An off-duty pilot reportedly saved the Lion Air Flight 610 that faced problems related to the flight control system, a day before the plane, with a different crew, plunged into the Java Sea with 189 people on board in October last year.

According to local media reports, the new investigation into the cockpit voice recorder of the doomed flight revealed that the pilots faced similar problems just before the Lion Air plane plunged off the coast of Indonesia.

The pilots reportedly struggled through pages of plane's instruction manual at the last moment to understand why the aircraft was lurching downwards.

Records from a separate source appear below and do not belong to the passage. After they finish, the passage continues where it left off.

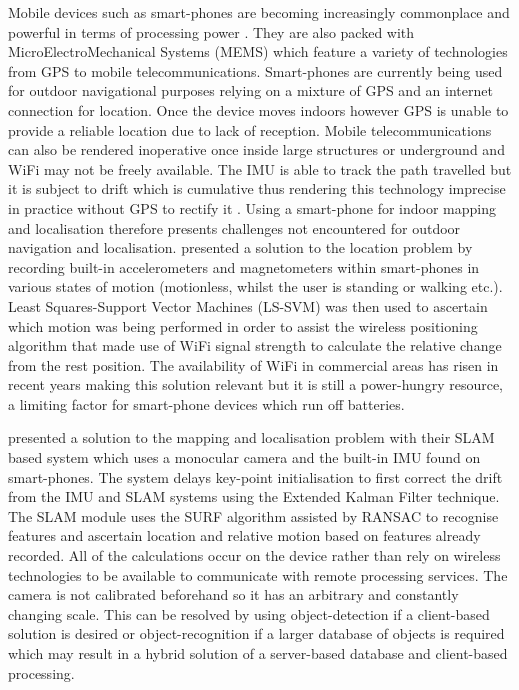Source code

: Mobile devices such as smart-phones are becoming increasingly commonplace \citep{goldstein_report:_2014} and powerful in terms of processing power \citep{ye_smartphone_2015}. They are also packed with MicroElectroMechanical Systems (MEMS) which feature a variety of technologies from GPS to mobile telecommunications. Smart-phones are currently being used for outdoor navigational purposes relying on a mixture of GPS and an internet connection for location. Once the device moves indoors however GPS is unable to provide a reliable location due to lack of reception. Mobile telecommunications can also be rendered inoperative once inside large structures or underground and WiFi may not be freely available. The IMU is able to track the path travelled but it is subject to drift which is cumulative thus rendering this technology imprecise in practice without GPS to rectify it \citep{david_sachs_sensor_2010}. 
\newpage
Using a smart-phone for indoor mapping and localisation therefore presents challenges not encountered for outdoor navigation and localisation. \citet{pei_using_2012} presented a solution to the location problem by recording built-in accelerometers and magnetometers within smart-phones in various states of motion (motionless, whilst the user is standing or walking etc.). Least Squares-Support Vector Machines (LS-SVM) was then used to ascertain which motion was being performed in order to assist the wireless positioning algorithm that made use of WiFi signal strength to calculate the relative change from the rest position. The availability of WiFi in commercial areas has risen in recent years \citep{wakefield_one_2014} making this solution relevant but it is still a power-hungry resource, a limiting factor for smart-phone devices which run off batteries. 

\citet{mostofi_indoor_2014} presented a solution to the mapping and localisation problem with their SLAM based system which uses a monocular camera and the built-in IMU found on smart-phones. The system delays key-point initialisation to first correct the drift from the IMU and SLAM systems using the Extended Kalman Filter technique. The SLAM module uses the SURF algorithm assisted by RANSAC to recognise features and ascertain location and relative motion based on features already recorded. All of the calculations occur on the device rather than rely on wireless technologies to be available to communicate with remote processing services. The camera is not calibrated beforehand so it has an arbitrary and constantly changing scale. This can be resolved by using object-detection if a client-based solution is desired or object-recognition if a larger database of objects is required which may result in a hybrid solution of a server-based database and client-based processing.

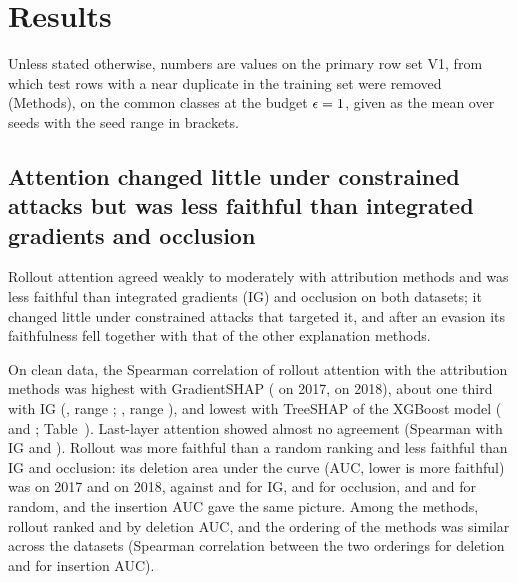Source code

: \section*{Results}
\label{sec:results}

Unless stated otherwise, numbers are values on the primary row set V1, from which test rows with a near duplicate in
the training set were removed (Methods), on the \nCommonClasses{} common classes at the budget
$\epsilon = \paramEpsHead$, given as the mean over \nSeeds{} seeds with the seed range in brackets.

\subsection*{Attention changed little under constrained attacks but was less faithful than integrated gradients and
occlusion}
\label{sec:rq1}
Rollout attention agreed weakly to moderately with attribution methods and was less faithful than integrated gradients
(IG) and occlusion on both datasets; it changed little under constrained attacks that targeted it, and after an evasion
its faithfulness fell together with that of the other explanation methods.

On clean data, the Spearman correlation of rollout attention with the attribution methods was highest with
GradientSHAP (\spRolloutGShapVoneSeventeen{} on 2017, \spRolloutGShapVoneEighteen{} on 2018), about one third with IG
(\spRolloutIGVoneSeventeen{}, range \spRolloutIGVoneSeventeenRange; \spRolloutIGVoneEighteen{}, range
\spRolloutIGVoneEighteenRange), and lowest with TreeSHAP of the XGBoost model (\spRolloutTreeShapVoneSeventeen{} and
\spRolloutTreeShapVoneEighteen; Table~\mainTabClean).
Last-layer attention showed almost no agreement (Spearman with IG \spLastIGVoneSeventeen{} and \spLastIGVoneEighteen).
Rollout was more faithful than a random ranking and less faithful than IG and occlusion: its deletion area under the
curve (AUC, lower is more faithful) was \aucDelRolloutVoneSeventeen{} on 2017 and \aucDelRolloutVoneEighteen{} on 2018,
against \aucDelIGVoneSeventeen{} and \aucDelIGVoneEighteen{} for IG, \aucDelOcclVoneSeventeen{} and
\aucDelOcclVoneEighteen{} for occlusion, and \aucDelRandomVoneSeventeen{} and \aucDelRandomVoneEighteen{} for random,
and the insertion AUC gave the same picture.
Among the \nMethods{} methods, rollout ranked \rankDelRolloutSeventeen{} and \rankDelRolloutEighteen{} by deletion AUC,
and the ordering of the methods was similar across the datasets (Spearman correlation between the two orderings
\ordSpDelVone{} for deletion and \ordSpInsVone{} for insertion AUC).


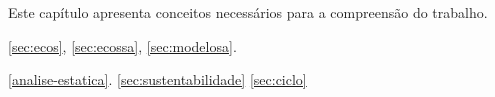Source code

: \label{fundamentacao}

Este capítulo apresenta conceitos necessários para a compreensão do trabalho.

\ref{sec:ecos}, \ref{sec:ecossa}, \ref{sec:modelosa}.

\ref{analise-estatica}.
\ref{sec:sustentabilidade}
\ref{sec:ciclo}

The Indonesian authorities had found the cockpit voice recorder in the Java Sea on January 14 and it could take at least a year to publish a full report into the crash, reports said.

According to reports, the revelation of an extra pilot saving the plane before the crash was never made before. This is the first time where the contents of the Lion Air flight's voice recorder have been made public, according to three people familiar with the matter.

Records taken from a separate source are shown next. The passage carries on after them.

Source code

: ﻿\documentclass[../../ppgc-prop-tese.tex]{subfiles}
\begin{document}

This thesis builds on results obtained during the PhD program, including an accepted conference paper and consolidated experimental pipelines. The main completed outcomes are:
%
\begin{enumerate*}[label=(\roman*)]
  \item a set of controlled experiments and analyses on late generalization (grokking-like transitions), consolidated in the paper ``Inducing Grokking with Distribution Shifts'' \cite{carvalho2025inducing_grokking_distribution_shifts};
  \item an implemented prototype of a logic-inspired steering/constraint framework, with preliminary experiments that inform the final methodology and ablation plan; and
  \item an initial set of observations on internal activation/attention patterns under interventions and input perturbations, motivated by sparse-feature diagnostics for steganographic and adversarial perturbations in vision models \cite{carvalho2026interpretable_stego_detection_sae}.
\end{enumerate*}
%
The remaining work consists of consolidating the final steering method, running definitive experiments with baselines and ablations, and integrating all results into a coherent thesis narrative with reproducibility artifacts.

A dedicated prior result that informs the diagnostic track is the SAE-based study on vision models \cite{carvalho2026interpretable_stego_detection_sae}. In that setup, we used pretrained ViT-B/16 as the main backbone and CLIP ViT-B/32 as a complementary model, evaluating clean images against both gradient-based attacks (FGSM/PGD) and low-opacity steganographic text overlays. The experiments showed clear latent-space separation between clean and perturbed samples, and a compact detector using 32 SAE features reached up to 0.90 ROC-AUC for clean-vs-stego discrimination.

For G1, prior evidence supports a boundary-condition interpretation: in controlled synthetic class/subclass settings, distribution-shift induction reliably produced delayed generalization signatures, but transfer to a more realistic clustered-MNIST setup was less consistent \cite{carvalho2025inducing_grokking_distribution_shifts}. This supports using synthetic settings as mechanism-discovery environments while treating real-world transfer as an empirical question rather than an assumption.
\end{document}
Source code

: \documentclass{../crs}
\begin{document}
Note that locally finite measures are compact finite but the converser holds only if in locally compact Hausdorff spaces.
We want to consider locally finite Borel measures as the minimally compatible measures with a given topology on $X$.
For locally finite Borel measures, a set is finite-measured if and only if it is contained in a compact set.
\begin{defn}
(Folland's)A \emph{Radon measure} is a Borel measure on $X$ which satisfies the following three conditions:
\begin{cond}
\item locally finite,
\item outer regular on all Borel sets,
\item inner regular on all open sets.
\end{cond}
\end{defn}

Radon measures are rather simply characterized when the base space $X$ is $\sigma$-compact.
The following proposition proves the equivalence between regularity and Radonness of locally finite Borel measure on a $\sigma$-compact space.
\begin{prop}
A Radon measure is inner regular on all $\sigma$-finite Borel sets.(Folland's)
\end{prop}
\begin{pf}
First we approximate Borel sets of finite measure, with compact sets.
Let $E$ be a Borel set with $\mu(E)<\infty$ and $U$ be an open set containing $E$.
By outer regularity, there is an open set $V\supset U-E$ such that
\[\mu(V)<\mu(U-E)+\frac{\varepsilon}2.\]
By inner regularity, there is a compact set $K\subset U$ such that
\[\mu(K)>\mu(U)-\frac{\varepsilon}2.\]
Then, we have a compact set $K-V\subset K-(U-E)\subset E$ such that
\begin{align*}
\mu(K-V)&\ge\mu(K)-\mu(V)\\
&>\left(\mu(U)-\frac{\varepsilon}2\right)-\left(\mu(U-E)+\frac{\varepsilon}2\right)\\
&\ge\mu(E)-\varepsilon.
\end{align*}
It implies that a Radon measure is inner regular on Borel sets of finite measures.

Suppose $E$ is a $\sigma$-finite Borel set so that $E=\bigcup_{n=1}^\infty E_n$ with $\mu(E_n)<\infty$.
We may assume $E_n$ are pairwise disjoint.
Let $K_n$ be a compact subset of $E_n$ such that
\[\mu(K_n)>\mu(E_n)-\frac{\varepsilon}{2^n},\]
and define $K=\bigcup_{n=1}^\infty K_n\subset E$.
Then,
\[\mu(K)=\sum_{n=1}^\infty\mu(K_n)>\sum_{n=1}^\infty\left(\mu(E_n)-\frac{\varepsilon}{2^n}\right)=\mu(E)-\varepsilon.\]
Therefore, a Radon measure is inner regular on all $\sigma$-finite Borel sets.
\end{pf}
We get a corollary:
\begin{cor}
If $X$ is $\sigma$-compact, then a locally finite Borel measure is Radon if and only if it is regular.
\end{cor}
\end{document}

However, the presence of a third pilot in the cockpit of the doomed flight was not stated in the previous reports of Indonesia's National Transportation Safety Committee.

The Indonesian authorities had confirmed earlier that the plane's angle of attack (AOA) sensor after the Lion Air Flight 610 completed a flight from Manado in North Sulawesi to Denpasar in Bali, both located in Indonesia. The same flight then made another flight from Jakarta to Pangkal Pinang before the pilots reported further issues.

The AOA sensors send information to the aircraft's computers about the angle of the jet's nose relative to the airflow over and under the wings to help determine whether the plane is about to stall, as per reports.

The pilots of the ill-fated jet tried hard to pull the plane up but kept on descending before it ultimately plunged into the Java Sea. According to a preliminary report, the crash of Lion Air Flight 610 was blamed due to erroneous data from a sensor which was causing the plane's new automated stabiliser system to push the aircraft's nose down.

Less than five months later, Ethiopian Airlines Flight 302 crashed minutes after takeoff from Addis Ababa, killing all 157 people on board on March 10.

Initial data from the ill-fated Ethiopian Airlines jet showed an erratic flight course when the plane was in the air for about six minutes before it crashed into a field just outside Addis Ababa.

Satellite information revealed that the plane had been ascending and descending at times while flying at speeds beyond what was mandated during the normal takeoff procedure.

The Boeing 737 MAX aircraft, which has been involved in two major crashes in the last five months, has been grounded by scores of governments and airlines citing safety concerns.

Investigators have said they found similarities in both the plane crashes which resulted due to drastic speed fluctuations during ascent.

Boeing, in a statement, had said that it remains confident in the safety of the jets, but that it recommended the shutdown itself "out of an abundance of caution and in order to reassure the flying public of the aircraft's safety.